Earl Russell: Does not this answer the question of the noble Viscount, Lord Colville of Culross, with devastating clarity; namely, does "new" mean new?

Viscount Colville of Culross: It is relevant to this because a later part of the Bill changes all the rules about admissibility. So I assume that the Government's intention is to allow a second trial to take place in which evidence that would previously have been ruled out is now made admissible under this legislation. That is a fairly incestuous situation. It may be part of the design of the Bill, but it seems that it takes two bites of the cherry—what was available before is not new in the sense that I have described in that it was there but it was not admissible under the then rules. It now becomes new, it would appear, because the rules have been changed.

Lord Thomas of Gresford: I now understand what that clause is about—not, I regret to say, as a result of anything the noble and learned Lord the Attorney-General said but because of what the noble Viscount, Lord Colville, said a moment ago.

There seems to be a "not" missing from the provision—it is probably a misprint. The provision might make sense if it said, "For the purposes of this section, it is irrelevant whether any evidence would not have been admissible in earlier proceedings against the acquitted person and is now admissible because of the provisions of this Bill". I ask the noble and learned Lord the Attorney-General to consider whether there is an omission in the provision.

Lord Goldsmith: I do not think there is.
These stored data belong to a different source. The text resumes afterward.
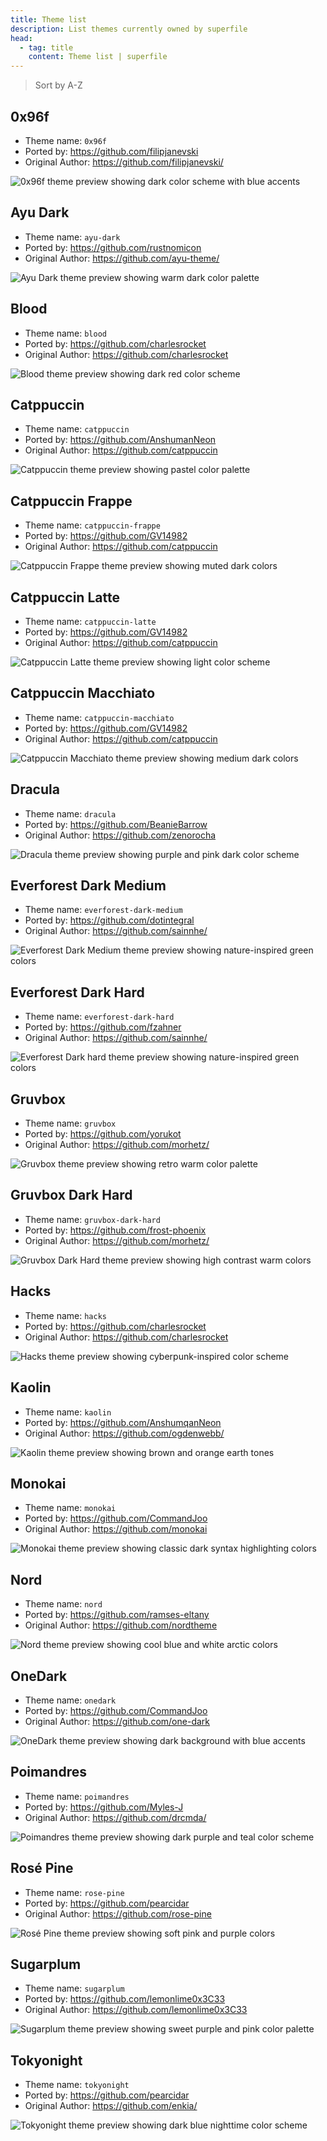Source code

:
 ```yaml
---
title: Theme list
description: List themes currently owned by superfile
head:
  - tag: title
    content: Theme list | superfile
---
```


> Sort by A-Z

## 0x96f

- Theme name: `0x96f`
- Ported by: https://github.com/filipjanevski
- Original Author: https://github.com/filipjanevski/

![0x96f theme preview showing dark color scheme with blue accents](../../../assets/git-assets/theme/0x96f.png)

## Ayu Dark

- Theme name: `ayu-dark`
- Ported by: https://github.com/rustnomicon
- Original Author: https://github.com/ayu-theme/

![Ayu Dark theme preview showing warm dark color palette](../../../assets/git-assets/theme/ayu-dark.png)

## Blood

- Theme name: `blood`
- Ported by: https://github.com/charlesrocket
- Original Author: https://github.com/charlesrocket

![Blood theme preview showing dark red color scheme](../../../assets/git-assets/theme/blood.png)

## Catppuccin

- Theme name: `catppuccin`
- Ported by: https://github.com/AnshumanNeon
- Original Author: https://github.com/catppuccin

![Catppuccin theme preview showing pastel color palette](../../../assets/git-assets/theme/catppuccin.png)

## Catppuccin Frappe

- Theme name: `catppuccin-frappe`
- Ported by: https://github.com/GV14982
- Original Author: https://github.com/catppuccin

![Catppuccin Frappe theme preview showing muted dark colors](../../../assets/git-assets/theme/catppuccin-frappe.png)

## Catppuccin Latte

- Theme name: `catppuccin-latte`
- Ported by: https://github.com/GV14982
- Original Author: https://github.com/catppuccin

![Catppuccin Latte theme preview showing light color scheme](../../../assets/git-assets/theme/catppuccin-latte.png)

## Catppuccin Macchiato

- Theme name: `catppuccin-macchiato`
- Ported by: https://github.com/GV14982
- Original Author: https://github.com/catppuccin

![Catppuccin Macchiato theme preview showing medium dark colors](../../../assets/git-assets/theme/catppuccin-macchiato.png)

## Dracula

- Theme name: `dracula`
- Ported by: https://github.com/BeanieBarrow
- Original Author: https://github.com/zenorocha

![Dracula theme preview showing purple and pink dark color scheme](../../../assets/git-assets/theme/dracula.png)

## Everforest Dark Medium

- Theme name: `everforest-dark-medium`
- Ported by: https://github.com/dotintegral
- Original Author: https://github.com/sainnhe/

![Everforest Dark Medium theme preview showing nature-inspired green colors](../../../assets/git-assets/theme/everforest-dark-medium.png)

## Everforest Dark Hard

- Theme name: `everforest-dark-hard`
- Ported by: https://github.com/fzahner
- Original Author: https://github.com/sainnhe/

![Everforest Dark hard theme preview showing nature-inspired green colors](../../../assets/git-assets/theme/everforest-dark-hard.png)

## Gruvbox

- Theme name: `gruvbox`
- Ported by: https://github.com/yorukot
- Original Author: https://github.com/morhetz/

![Gruvbox theme preview showing retro warm color palette](../../../assets/git-assets/theme/gruvbox.png)

## Gruvbox Dark Hard

- Theme name: `gruvbox-dark-hard`
- Ported by: https://github.com/frost-phoenix
- Original Author: https://github.com/morhetz/

![Gruvbox Dark Hard theme preview showing high contrast warm colors](../../../assets/git-assets/theme/gruvbox-dark-hard.png)

## Hacks

- Theme name: `hacks`
- Ported by: https://github.com/charlesrocket
- Original Author: https://github.com/charlesrocket

![Hacks theme preview showing cyberpunk-inspired color scheme](../../../assets/git-assets/theme/hacks.png)

## Kaolin

- Theme name: `kaolin`
- Ported by: https://github.com/AnshumqanNeon
- Original Author: https://github.com/ogdenwebb/

![Kaolin theme preview showing brown and orange earth tones](../../../assets/git-assets/theme/kaolin.png)

## Monokai

- Theme name: `monokai`
- Ported by: https://github.com/CommandJoo
- Original Author: https://github.com/monokai

![Monokai theme preview showing classic dark syntax highlighting colors](../../../assets/git-assets/theme/monokai.png)

## Nord

- Theme name: `nord`
- Ported by: https://github.com/ramses-eltany
- Original Author: https://github.com/nordtheme

![Nord theme preview showing cool blue and white arctic colors](../../../assets/git-assets/theme/nord.png)

## OneDark

- Theme name: `onedark`
- Ported by: https://github.com/CommandJoo
- Original Author: https://github.com/one-dark

![OneDark theme preview showing dark background with blue accents](../../../assets/git-assets/theme/onedark.png)

## Poimandres

- Theme name: `poimandres`
- Ported by: https://github.com/Myles-J
- Original Author: https://github.com/drcmda/

![Poimandres theme preview showing dark purple and teal color scheme](../../../assets/git-assets/theme/poimandres.png)

## Rosé Pine

- Theme name: `rose-pine`
- Ported by: https://github.com/pearcidar
- Original Author: https://github.com/rose-pine

![Rosé Pine theme preview showing soft pink and purple colors](../../../assets/git-assets/theme/rose-pine.png)

## Sugarplum

- Theme name: `sugarplum`
- Ported by: https://github.com/lemonlime0x3C33
- Original Author: https://github.com/lemonlime0x3C33

![Sugarplum theme preview showing sweet purple and pink color palette](../../../assets/git-assets/theme/sugarplum.png)

## Tokyonight

- Theme name: `tokyonight`
- Ported by: https://github.com/pearcidar
- Original Author: https://github.com/enkia/

![Tokyonight theme preview showing dark blue nighttime color scheme](../../../assets/git-assets/theme/tokyonight.png)
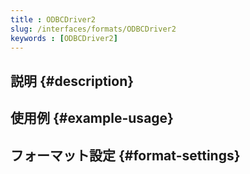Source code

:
 ```yaml
---
title : ODBCDriver2
slug: /interfaces/formats/ODBCDriver2
keywords : [ODBCDriver2]
---
```


## 説明 {#description}

## 使用例 {#example-usage}

## フォーマット設定 {#format-settings}
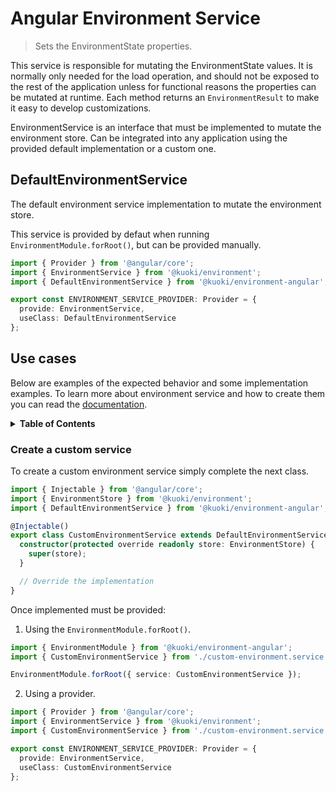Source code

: # Angular Environment Service

> Sets the EnvironmentState properties.

This service is responsible for mutating the EnvironmentState values. It is normally only needed for the load operation, and should not be exposed to the rest of the application unless for functional reasons the properties can be mutated at runtime. Each method returns an `EnvironmentResult` to make it easy to develop customizations.

EnvironmentService is an interface that must be implemented to mutate the environment store. Can be integrated into any application using the provided default implementation or a custom one.

## DefaultEnvironmentService

The default environment service implementation to mutate the environment store.

This service is provided by defaut when running `EnvironmentModule.forRoot()`, but can be provided manually.

```ts
import { Provider } from '@angular/core';
import { EnvironmentService } from '@kuoki/environment';
import { DefaultEnvironmentService } from '@kuoki/environment-angular';

export const ENVIRONMENT_SERVICE_PROVIDER: Provider = {
  provide: EnvironmentService,
  useClass: DefaultEnvironmentService
};
```

## Use cases

Below are examples of the expected behavior and some implementation examples. To learn more about environment service and how to create them you can read the [documentation](https://ricardojbarrios.github.io/kuoki/environment/modules/EnvironmentService.html).

<details>
  <summary><strong>Table of Contents</strong></summary>
  <ol>
    <li><a href="#create-a-custom-service">Create a custom service</a></li>
  </ol>
</details>

### Create a custom service

To create a custom environment service simply complete the next class.

```ts
import { Injectable } from '@angular/core';
import { EnvironmentStore } from '@kuoki/environment';
import { DefaultEnvironmentService } from '@kuoki/environment-angular';

@Injectable()
export class CustomEnvironmentService extends DefaultEnvironmentService {
  constructor(protected override readonly store: EnvironmentStore) {
    super(store);
  }

  // Override the implementation
}
```

Once implemented must be provided:

1. Using the `EnvironmentModule.forRoot()`.

```ts
import { EnvironmentModule } from '@kuoki/environment-angular';
import { CustomEnvironmentService } from './custom-environment.service.ts';

EnvironmentModule.forRoot({ service: CustomEnvironmentService });
```

2. Using a provider.

```ts
import { Provider } from '@angular/core';
import { EnvironmentService } from '@kuoki/environment';
import { CustomEnvironmentService } from './custom-environment.service.ts';

export const ENVIRONMENT_SERVICE_PROVIDER: Provider = {
  provide: EnvironmentService,
  useClass: CustomEnvironmentService
};
```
To say it is irrelevant whether any evidence would have been admissible is exactly the same as to say it is irrelevant whether any evidence would not have been admissible.
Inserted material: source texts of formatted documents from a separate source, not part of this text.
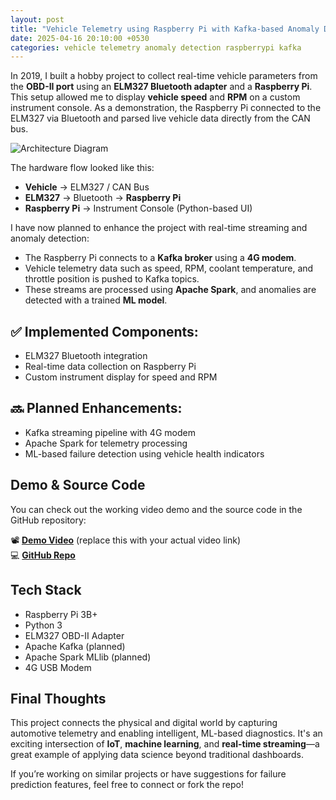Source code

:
 ```yaml
---
layout: post
title: "Vehicle Telemetry using Raspberry Pi with Kafka-based Anomaly Detection"
date: 2025-04-16 20:10:00 +0530
categories: vehicle telemetry anomaly detection raspberrypi kafka
---
```


In 2019, I built a hobby project to collect real-time vehicle parameters from the **OBD-II port** using an **ELM327 Bluetooth adapter** and a **Raspberry Pi**. This setup allowed me to display **vehicle speed** and **RPM** on a custom instrument console. As a demonstration, the Raspberry Pi connected to the ELM327 via Bluetooth and parsed live vehicle data directly from the CAN bus.

![Architecture Diagram][Architecture Diagram]

[Architecture Diagram]: (/assets/projects/VehicleTelemetry/OBD2_Vehicle_detection.png)

The hardware flow looked like this:

- **Vehicle** → ELM327 / CAN Bus
- **ELM327** → Bluetooth → **Raspberry Pi**
- **Raspberry Pi** → Instrument Console (Python-based UI)

I have now planned to enhance the project with real-time streaming and anomaly detection:

- The Raspberry Pi connects to a **Kafka broker** using a **4G modem**.
- Vehicle telemetry data such as speed, RPM, coolant temperature, and throttle position is pushed to Kafka topics.
- These streams are processed using **Apache Spark**, and anomalies are detected with a trained **ML model**.

## ✅ Implemented Components:
- ELM327 Bluetooth integration
- Real-time data collection on Raspberry Pi
- Custom instrument display for speed and RPM

## 🔜 Planned Enhancements:
- Kafka streaming pipeline with 4G modem
- Apache Spark for telemetry processing
- ML-based failure detection using vehicle health indicators

## Demo & Source Code
You can check out the working video demo and the source code in the GitHub repository:

📽️ **[Demo Video](#)** (replace this with your actual video link)  
💻 **[GitHub Repo](https://github.com/spsarolkar/Tesla/tree/master)**

## Tech Stack
- Raspberry Pi 3B+
- Python 3
- ELM327 OBD-II Adapter
- Apache Kafka (planned)
- Apache Spark MLlib (planned)
- 4G USB Modem

## Final Thoughts
This project connects the physical and digital world by capturing automotive telemetry and enabling intelligent, ML-based diagnostics. It's an exciting intersection of **IoT**, **machine learning**, and **real-time streaming**—a great example of applying data science beyond traditional dashboards.

If you’re working on similar projects or have suggestions for failure prediction features, feel free to connect or fork the repo!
Lord Thomas of Gresford: We can enter into a discussion about this at a later stage. For the moment, I beg leave to withdraw the amendment.
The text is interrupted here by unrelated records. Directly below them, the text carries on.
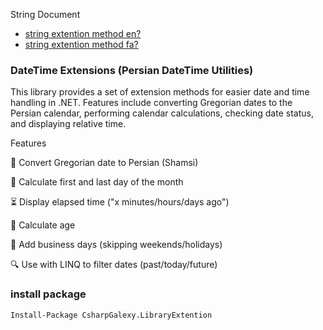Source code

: String Document

- [string extention method en?](.CsharpGalexy.LibraryExtention/Extentions.Strings/README-en.md)
- [string extention method fa?](./CsharpGalexy.LibraryExtention/Extentions.Strings/README-fa.md)  
### DateTime Extensions (Persian DateTime Utilities)

This library provides a set of extension methods for easier date and time handling in .NET.
Features include converting Gregorian dates to the Persian calendar, performing calendar calculations, checking date status, and displaying relative time.

Features

🔄 Convert Gregorian date to Persian (Shamsi)

📅 Calculate first and last day of the month

⏳ Display elapsed time ("x minutes/hours/days ago")

🎂 Calculate age

🏢 Add business days (skipping weekends/holidays)

🔍 Use with LINQ to filter dates (past/today/future)


### install package

```Install-Package CsharpGalexy.LibraryExtention ```


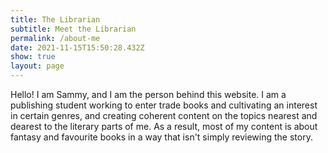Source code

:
 ```yaml
---
title: The Librarian
subtitle: Meet the Librarian
permalink: /about-me
date: 2021-11-15T15:50:28.432Z
show: true
layout: page
---
```

Hello! I am Sammy, and I am the person behind this website. I am a publishing student working to enter trade books and cultivating an interest in certain genres, and creating coherent content on the topics nearest and dearest to the literary parts of me. As a result, most of my content is about fantasy and favourite books in a way that isn't simply reviewing the story.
Amendment, by leave, withdrawn.

Clause 72 agreed to.

Clause 73 [Interests of justice]:

The Deputy Chairman of Committees (Lord Grenfell): I must advise the Committee that if Amendment No. 135BC is agreed to, I cannot call Amendments Nos. 135C or 135D.

[Amendment No. 135BC not moved.]

6.45 p.m.

Baroness Anelay of St Johns moved Amendment No. 135C:


    Page 48, line 10, leave out "existing circumstances" and insert "the circumstances existing at the time the court is considering the application"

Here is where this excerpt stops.